So Google is going to drop H.264 support from Chrome. This is a very stupid move. John Gruber asked some questions that seem pretty obvious. To me, not to Google fans.
Yes, Google did something for web standards and this “open innovation” (a new buzzword from Google?). They made a compliant browser and promoted it. They acquired Android and made it popular along with mobile WebKit.
After Apple. Safari is much older and iPhone was already popular when Android made it to first real phones. Plus, Apple invented the HTML canvas and more stuff. They maintain WebKit. Yes, Google sends them some patches, but they're mostly about speed, not support of HTML5. Apple are the ones who make web standards look cool. Apple love them. Apple really loves them so they don't allow Flash on iOS and don't ship it with new Macs (only MacBook Air for now). Apple supports open source at all. Both iOS and Mac OS X run on the open Darwin kernel and the open WebKit engine. Mac uses the open printing system. They maintain all these projects and they ship Mac OS X with Ruby, Python, Subversion, Apache, PHP, zsh and so on.
Google has a code hosting and some open source projects (including Google Web Toolkit which was one of the reasons of Wave's FAIL), oh yeah, don't be evil. But now they're destroying web standards. Isn't that evil?
They can pay Adobe now for shipping Flash with Chrome, but they can't pay MPEG LA in the future for supporting H.264? Everybody will encode videos with WebM? Of course, from Google's point of view, everybody = YouTube. They (and mostly their fans) think with numbers. Stupid.
Quality is the thing, not quantity. YouTube may have lots of videos, but Vimeo has good videos. And they won't re-encode everything just for a not-so-popular browser. They'll just show a Flash H.264 player to Chrome users. Video hosters may encode Ogg for Firefox, the most popular browser in Europe, but not WebM for just Chrome. Yes, Firefox 4 will support WebM, but it will take a long time for everybody to upgrade. People will stil use Firefox 3.
Yes, of course, Chrome, Firefox, Opera and IE “when the user has installed a VP8 codec on Windows” support (or will support) WebM. Only Apple doesn't. Why? Because they're a design company. Designers are the most respected people at Apple. Desingers, not salesmen. Quality, not quantity, again. They won't support WebM unless it will be really popular and there will be a hardware decoder because they won't let a video eat up your whole battery. That's also one of the reasons of not allowing Flash on iOS (the others: Flash is proprietary and Flash isn't optimized for touch screens at all).
So WebM might be a “silver bullet” for future videos on the web (assume that Apple will support it), but Google's method of promoting it is way too much evil. Dropping support sucks at all. Yes, everybody drops IE6 support and there's nothing wrong. It's just a different case. IE6 is outdated, it doesn't support modern standards. H.264 is a video codec which can't support anything, it only can be supported, so it can't be outdated. Well, again, content providers already have videos in H.264 so if they use WebM for new videos, browsers should support both. And they don't seem to do it (because H.264 is the only codec supported on iOS, dammit, recursion), so H.264 is still the most popular codec.

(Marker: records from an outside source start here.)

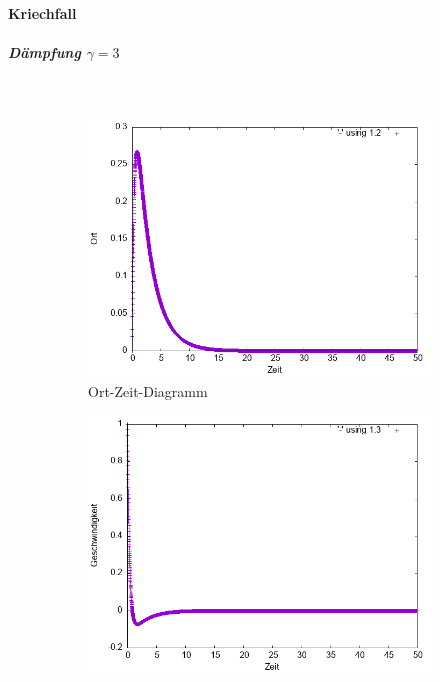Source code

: \documentclass[
    oneside,
    ngerman,
    footinclude=false,
    captions=tableheading,
    DIV=12
]{scrartcl}
\begin{document}
            \paragraph{Kriechfall}
                \subparagraph{Dämpfung $\gamma=3$}\,
                \begin{figure}[H]
                    \centering
                    \begin{subfigure}[b]{0.45\textwidth}
                        \centering
                        \includegraphics[width=\textwidth]{Bilddateien/VVA1(b)-001-3-x.png}
                        \caption{Ort-Zeit-Diagramm}
                        \label{fig:VVA1(a)-001-3-x}
                    \end{subfigure}
                    \hfill
                    \begin{subfigure}[b]{0.45\textwidth}
                        \centering
                        \includegraphics[width=\textwidth]{Bilddateien/VVA1(b)-001-3-v.png}

\end{subfigure}
\end{figure}
\end{document}
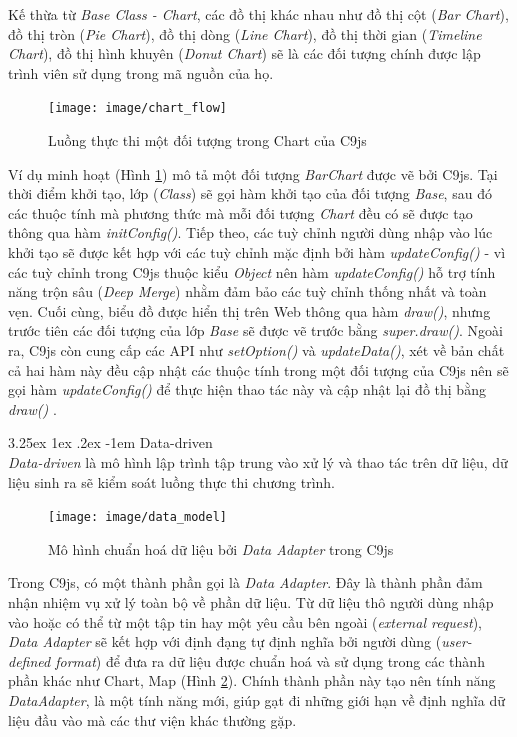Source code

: \documentclass[12pt,a4paper]{article}
\makeatletter
\newcommand{\myparagraph}[1]{\paragraph{#1}\mbox{}\\} %
\renewcommand\paragraph{\@startsection{paragraph}{5}{\z@}%
  {3.25ex \@plus1ex \@minus.2ex}%
  {-1em}%
  {\normalfont\normalsize\bfseries}}
\makeatother
\begin{document}
Kế thừa từ \textit{Base Class - Chart}, các đồ thị khác nhau như đồ thị cột (\textit{Bar Chart}), đồ thị tròn (\textit{Pie Chart}), đồ thị dòng (\textit{Line Chart}), đồ thị thời gian (\textit{Timeline Chart}), đồ thị hình khuyên (\textit{Donut Chart}) sẽ là các đối tượng chính được lập trình viên sử dụng trong mã nguồn của họ.

\begin{figure}[htp]
	\begin{center}
    \texttt{[image: image/chart\_flow]}
    \caption{Luồng thực thi một đối tượng trong Chart của C9js}
    \label{fig:chart_flow}
	\end{center}
\end{figure}

Ví dụ minh hoạt (Hình \ref{fig:chart_flow}) mô tả một đối tượng \textit{BarChart} được vẽ bởi C9js. Tại thời điểm khởi tạo, lớp (\textit{Class}) sẽ gọi hàm khởi tạo của đối tượng \textit{Base}, sau đó các thuộc tính mà phương thức mà mỗi đối tượng \textit{Chart} đều có sẽ được tạo thông qua hàm \textit{initConfig()}. Tiếp theo, các tuỳ chỉnh người dùng nhập vào lúc khởi tạo sẽ được kết hợp với các tuỳ chỉnh mặc định bởi hàm \textit{updateConfig()} - vì các tuỳ chỉnh trong C9js thuộc kiểu \textit{Object} nên hàm \textit{updateConfig()} hỗ trợ tính năng trộn sâu (\textit{Deep Merge})\cite{merge_deep} nhằm đảm bảo các tuỳ chỉnh thống nhất và toàn vẹn. Cuối cùng, biểu đồ được hiển thị trên Web thông qua hàm \textit{draw()}, nhưng trước tiên các đối tượng của lớp \textit{Base} sẽ được vẽ trước bằng \textit{super.draw()}. Ngoài ra, C9js còn cung cấp các API như \textit{setOption()} và \textit{updateData()}, xét về bản chất cả hai hàm này đều cập nhật các thuộc tính trong một đối tượng của C9js nên sẽ gọi hàm \textit{updateConfig()} để thực hiện thao tác này và cập nhật lại đồ thị bằng \textit{draw()} .

\myparagraph{Data-driven}
\textit{Data-driven}\cite{data_driven} là mô hình lập trình tập trung vào xử lý và thao tác trên dữ liệu, dữ liệu sinh ra sẽ kiểm soát luồng thực thi chương trình.

\begin{figure}[htp]
	\begin{center}
    \texttt{[image: image/data\_model]}
    \caption{Mô hình chuẩn hoá dữ liệu bởi \textit{Data Adapter} trong C9js}
    \label{fig:data_model}
	\end{center}
\end{figure}

Trong C9js, có một thành phần gọi là \textit{Data Adapter}. Đây là thành phần đảm nhận nhiệm vụ xử lý toàn bộ về phần dữ liệu. Từ dữ liệu thô người dùng nhập vào hoặc có thể từ một tập tin hay một yêu cầu bên ngoài (\textit{external request}), \textit{Data Adapter} sẽ kết hợp với định đạng tự định nghĩa bởi người dùng (\textit{user-defined format}) để đưa ra dữ liệu được chuẩn hoá và sử dụng trong các thành phần khác như Chart, Map (Hình \ref{fig:data_model}). Chính thành phần này tạo nên tính năng \textit{DataAdapter}, là một tính năng mới, giúp gạt đi những giới hạn về định nghĩa dữ liệu đầu vào mà các thư viện khác thường gặp. 
\end{document}
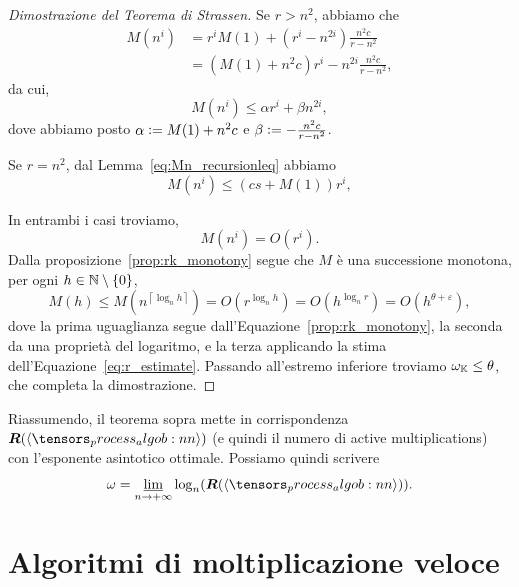 \begin{proof}[Dimostrazione del Teorema di Strassen]
	Se $ r > n^2 $, abbiamo che
	\begin{equation*}
		\begin{aligned}
			M(n^i) & = r^i M(1) + (r^i - n^{2i})\frac{n^2c}{r-n^2}  \\
			       & = (M(1) + n^2c)r^i - n^{2i}\frac{n^2c}{r-n^2},
		\end{aligned}
	\end{equation*}
	da cui,
	\begin{equation*}
		M(n^i) \le \alpha r^i + \beta n^{2i},
	\end{equation*}
	dove abbiamo posto $ \alpha \defeq M(1) + n^2c $ e $ \beta \defeq - \frac{n^2c}{r-n^2}$.

	Se $ r = n^2 $, dal Lemma~\eqref{eq:Mn_recursionleq} abbiamo
	\begin{equation*}
		M(n^i) \le (cs + M(1))r^i,
	\end{equation*}

	In entrambi i casi troviamo,
	\begin{equation}
		\label{eq:Mn_as_O_ri}
		M(n^i) = O(r^i).
	\end{equation}
	Dalla proposizione~\ref{prop:rk_monotony} segue che $M$ è una successione monotona, per
	ogni $ h \in \N \setminus \{0\}  $,
	\begin{equation}
		\label{eq:chain_strassen_theorem}
		M(h) \le M(n^{\left\lceil \log_{n} h \right\rceil }) = O(r^{\log_{n}h}) = O(h^{\log_{n}r}) = O(h^{\theta + \varepsilon}),
	\end{equation}
	dove la prima uguaglianza segue dall'Equazione~\ref{prop:rk_monotony}, la seconda da una proprietà del logaritmo, e la terza
	applicando la stima dell'Equazione~\eqref{eq:r_estimate}.
	Passando all'estremo inferiore troviamo $ \omega_{\K} \le \theta $, che completa la dimostrazione.
\end{proof}

\begin{remark}
	Riassumendo, il teorema sopra mette in corrispondenza $ \rk(\algob{n}) $ (e quindi il numero di active multiplications) con l'esponente
	asintotico ottimale. Possiamo quindi scrivere
	\begin{equation}
		\label{eq:omega_as_rank}
		\omega = \lowlim_{n \to +\infty} \log_n \left( \rk(\algob{n}) \right).
	\end{equation}
\end{remark}


\section{Algoritmi di moltiplicazione veloce}

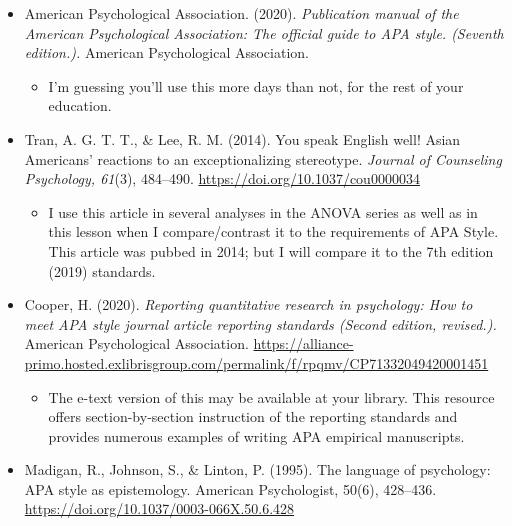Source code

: \documentclass[
  english,
]{book}
\providecommand{\tightlist}{%
  \setlength{\itemsep}{0pt}\setlength{\parskip}{0pt}}
\begin{document}
\begin{itemize}
\tightlist
\item
  American Psychological Association. (2020). \emph{Publication manual of the American Psychological Association: The official guide to APA style. (Seventh edition.).} American Psychological Association.

  \begin{itemize}
  \tightlist
  \item
    I'm guessing you'll use this more days than not, for the rest of your education.
  \end{itemize}
\item
  Tran, A. G. T. T., \& Lee, R. M. (2014). You speak English well! Asian Americans' reactions to an exceptionalizing stereotype. \emph{Journal of Counseling Psychology, 61}(3), 484--490. \url{https://doi.org/10.1037/cou0000034}

  \begin{itemize}
  \tightlist
  \item
    I use this article in several analyses in the ANOVA series as well as in this lesson when I compare/contrast it to the requirements of APA Style. This article was pubbed in 2014; but I will compare it to the 7th edition (2019) standards.
  \end{itemize}
\item
  Cooper, H. (2020). \emph{Reporting quantitative research in psychology: How to meet APA style journal article reporting standards (Second edition, revised.).} American Psychological Association. \url{https://alliance-primo.hosted.exlibrisgroup.com/permalink/f/rpqmv/CP71332049420001451}

  \begin{itemize}
  \tightlist
  \item
    The e-text version of this may be available at your library. This resource offers section-by-section instruction of the reporting standards and provides numerous examples of writing APA empirical manuscripts.
  \end{itemize}
\item
  Madigan, R., Johnson, S., \& Linton, P. (1995). The language of psychology: APA style as epistemology. American Psychologist, 50(6), 428--436. \url{https://doi.org/10.1037/0003-066X.50.6.428}


\end{itemize}
\end{document}

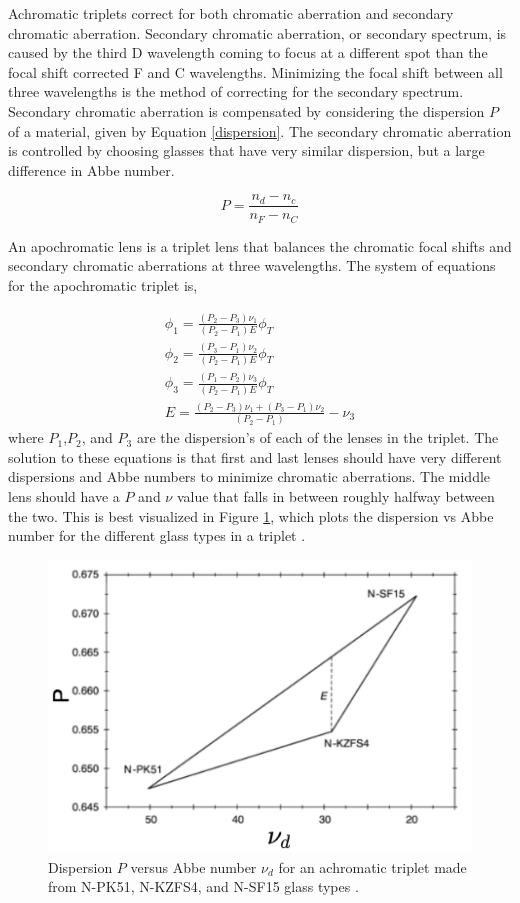 Achromatic triplets correct for both chromatic aberration and secondary chromatic aberration. Secondary chromatic aberration, or secondary spectrum, is caused by the third D wavelength coming to focus at a different spot than the focal shift corrected F and C wavelengths. Minimizing the focal shift between all three wavelengths is the method of correcting for the secondary spectrum. Secondary chromatic aberration is compensated by considering the dispersion $P$ of a material, given by Equation \ref{dispersion}. The secondary chromatic aberration is controlled by choosing glasses that have very similar dispersion, but a large difference in Abbe number. 

\begin{equation}
    P=\frac{n_d-n_c}{n_F-n_C}
    \label{dispersion}
\end{equation}



An apochromatic lens is a triplet lens that balances the chromatic focal shifts and secondary chromatic aberrations at three wavelengths. The system of equations for the apochromatic triplet is,


\begin{eqnarray}
       \phi_1=\frac{(P_2-P_3)\nu_1}{(P_2-P_1)E}\phi_T \\
       \phi_2=\frac{(P_3-P_1)\nu_2}{(P_2-P_1)E}\phi_T \\
       \phi_3=\frac{(P_1-P_2)\nu_3}{(P_2-P_1)E}\phi_T \\
       E=\frac{(P_2-P_3)\nu_1+(P_3-P_1)\nu_2}{(P_2-P_1)}-\nu_3
\end{eqnarray}
where $P_1$,$P_2$, and $P_3$ are the dispersion's of each of the lenses in the triplet. The solution to these equations is that first and last lenses should have very different dispersions and Abbe numbers to minimize chromatic aberrations. The middle lens should have a $P$ and $\nu$ value that falls in between roughly halfway between the two. This is best visualized in Figure \ref{fig:tripletPV}, which plots the dispersion vs Abbe number for the different glass types in a triplet \citep{kingslake2009lens}. 
\begin{figure}
    \centering
    \includegraphics[width=.6\textwidth]{Chapter Materials/Chapter Three Materials/tripletPV.png}
    \caption{Dispersion $P$ versus Abbe number $\nu_d$ for an achromatic triplet made from N-PK51, N-KZFS4, and N-SF15 glass types \citep{kingslake2009lens}.} 
    \label{fig:tripletPV}
\end{figure}

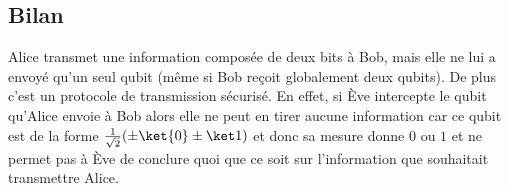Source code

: \documentclass[11pt,class=report,crop=false]{standalone}
\begin{document}
\subsection{Bilan}

Alice transmet une information composée de deux bits à Bob, mais elle ne lui a envoyé qu'un seul qubit (même si Bob reçoit globalement deux qubits).
De plus c'est un protocole de transmission sécurisé. En effet, si Ève intercepte le qubit qu'Alice envoie à Bob alors elle ne peut en tirer aucune information  car ce qubit est de la forme $\frac{1}{\sqrt2}(\pm\ket{0} \pm \ket1)$ et donc sa mesure donne $0$ ou $1$ et ne permet pas à Ève de conclure quoi que ce soit sur l'information que souhaitait transmettre Alice.


\end{document}
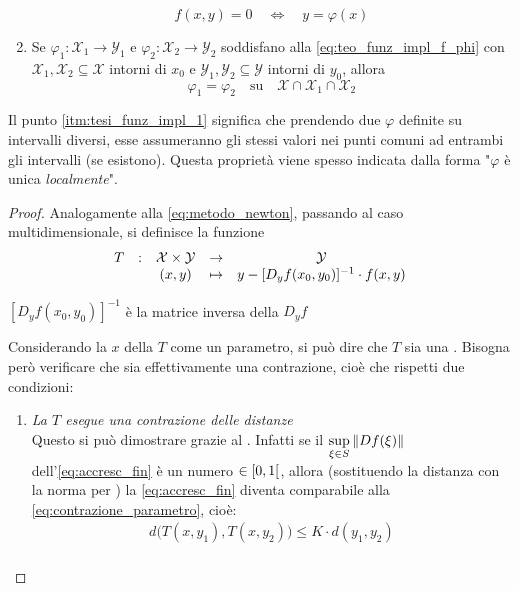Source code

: \begin{theorem}
\begin{enumerate}
			\begin{equation}
				\label{eq:teo_funz_impl_f_phi}
				f(x,y) = 0 \quad \iff \quad y = \varphi(x)
			\end{equation}
		\item \label{itm:tesi_funz_impl_1} Se $\varphi_1: \mathcal{X}_1 \to \mathcal{Y}_1$ e $\varphi_2: \mathcal{X}_2 \to \mathcal{Y}_2$ soddisfano alla \cref{eq:teo_funz_impl_f_phi} con $\mathcal{X}_1, \mathcal{X}_2 \subseteq \mathcal{X}$ intorni di $x_0$ e $\mathcal{Y}_1, \mathcal{Y}_2 \subseteq \mathcal{Y}$ intorni di $y_0$, allora
			\[\varphi_1 = \varphi_2 \quad \text{su} \quad \mathcal{X} \cap \mathcal{X}_1 \cap \mathcal{X}_2\]
	\end{enumerate}
	\begin{note}
		Il punto \ref{itm:tesi_funz_impl_1} significa che prendendo due $\varphi$ definite su intervalli diversi, esse assumeranno gli stessi valori nei punti comuni ad entrambi gli intervalli (se esistono). Questa proprietà viene spesso indicata dalla forma "$\varphi$ è unica \textit{localmente}".
	\end{note}
	\begin{proof}
		Analogamente alla \cref{eq:metodo_newton}, passando al caso multidimensionale, si definisce la funzione
		\begin{equation}
			\label{teo:funz_impl_T}
			\begin{array}{ccccc} {T} & : & {\mathcal{X} \times \mathcal{Y}} & \to & {\mathcal{Y}} \\ & & {(x,y)} & \mapsto & {y - [D_yf(x_0, y_0)]^{-1} \cdot f(x, y)} \\ \end{array}
		\end{equation}
		\begin{note}
			$[D_yf(x_0, y_0)]^{-1}$ è la matrice inversa della $D_yf$
		\end{note}
		Considerando la $x$ della $T$ come un parametro, si può dire che $T$ sia una . Bisogna però verificare che sia effettivamente una contrazione, cioè che rispetti due condizioni:
		\begin{enumerate}
			\item \textit{La $T$ esegue una contrazione delle distanze}\\
				Questo si può dimostrare grazie al . Infatti se il $\sup\limits_{\xi \in S} \left\|Df(\xi)\right\|$ dell'\cref{eq:accresc_fin} è un numero $\in \left[0,1\right[$, allora (sostituendo la distanza con la norma per ) la \cref{eq:accresc_fin} diventa comparabile alla \cref{eq:contrazione_parametro}, cioè:
				\[
					\begin{gathered}
						d \bigl( T(x, y_1), T(x, y_2) \bigr) \leq K \cdot d(y_1, y_2)\\

\end{gathered}\]
\end{enumerate}
\end{proof}
\end{theorem}
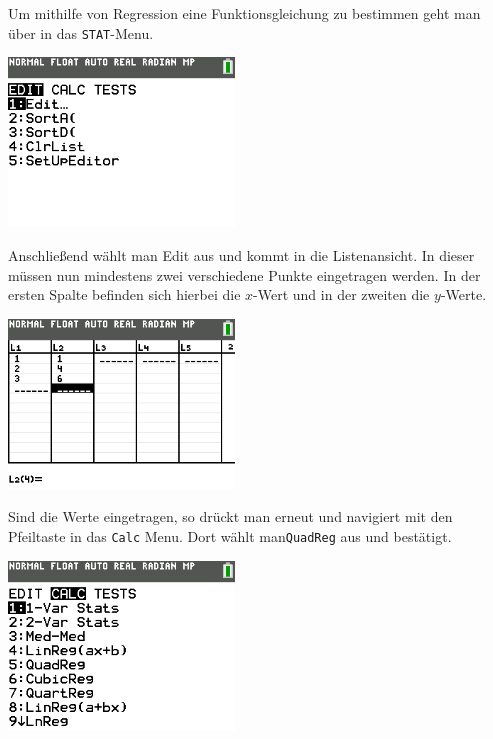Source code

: \begin{paracol}{2}
\begin{flushleft}
	Um mithilfe von Regression eine Funktionsgleichung zu bestimmen geht man über  in das \texttt{STAT}-Menu.
\end{flushleft}	
\switchcolumn
\begin{flushright}
	\includegraphics[width=6cm]{Media/GRT/Visualisierung/Regression/Regression_1.png}
\end{flushright}
\end{paracol}

\begin{paracol}{2}
	\begin{flushleft}
	Anschließend wählt man Edit aus und kommt in die Listenansicht. In dieser müssen nun mindestens zwei verschiedene Punkte eingetragen werden. In der ersten Spalte befinden sich hierbei die $x$-Wert und in der zweiten die $y$-Werte. 
	\end{flushleft}	
\switchcolumn
	\begin{flushright}
		\includegraphics[width=6cm]{Media/GRT/Visualisierung/Regression/Regression_5.png}
	\end{flushright}
\end{paracol}

\begin{paracol}{2}
	\begin{flushleft}
	Sind die Werte eingetragen, so drückt man erneut  und navigiert mit den Pfeiltaste in das \texttt{Calc} Menu. Dort wählt man\texttt{QuadReg} aus und bestätigt.
	\end{flushleft}	
\switchcolumn
	\begin{flushright}
		\includegraphics[width=6cm]{Media/GRT/Visualisierung/Regression/Regression_3.png}
	\end{flushright}
\end{paracol}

Now about Android. I won't say anything because Marco Arment already said everything:
...Google is “open” with the products that don’t make them money and closed with those that do, using “open” as a marketing buzzword against Apple and hoping nobody notices how incredibly closed and secretive most of their products and operations really are. iOS is far more “closed” than Android, but at least Apple doesn’t try to bullshit me about it. They put it right out there. “We control everything because we think it’s better that way. If you don’t like it, there’s the door.” And since they’re honest with me, I trust them more.
Looks like Google hates the video tag. It won't be actually used because they don't support the most popular codec in Chrome and the support totally sucks in Android:
HTML5 video on Android is badly broken. Resolution support varies from one handset to the next (often just 480x360), the fallback image usually doesn’t show and the code requires special adjustments. The Android emulator is completely useless as it doesn’t represent any real hardware and does not play HTML5 video. THERE IS NO WAY TO TEST ON ANDROID WITHOUT A PHYSICAL PHONE. BLAME GOOGLE.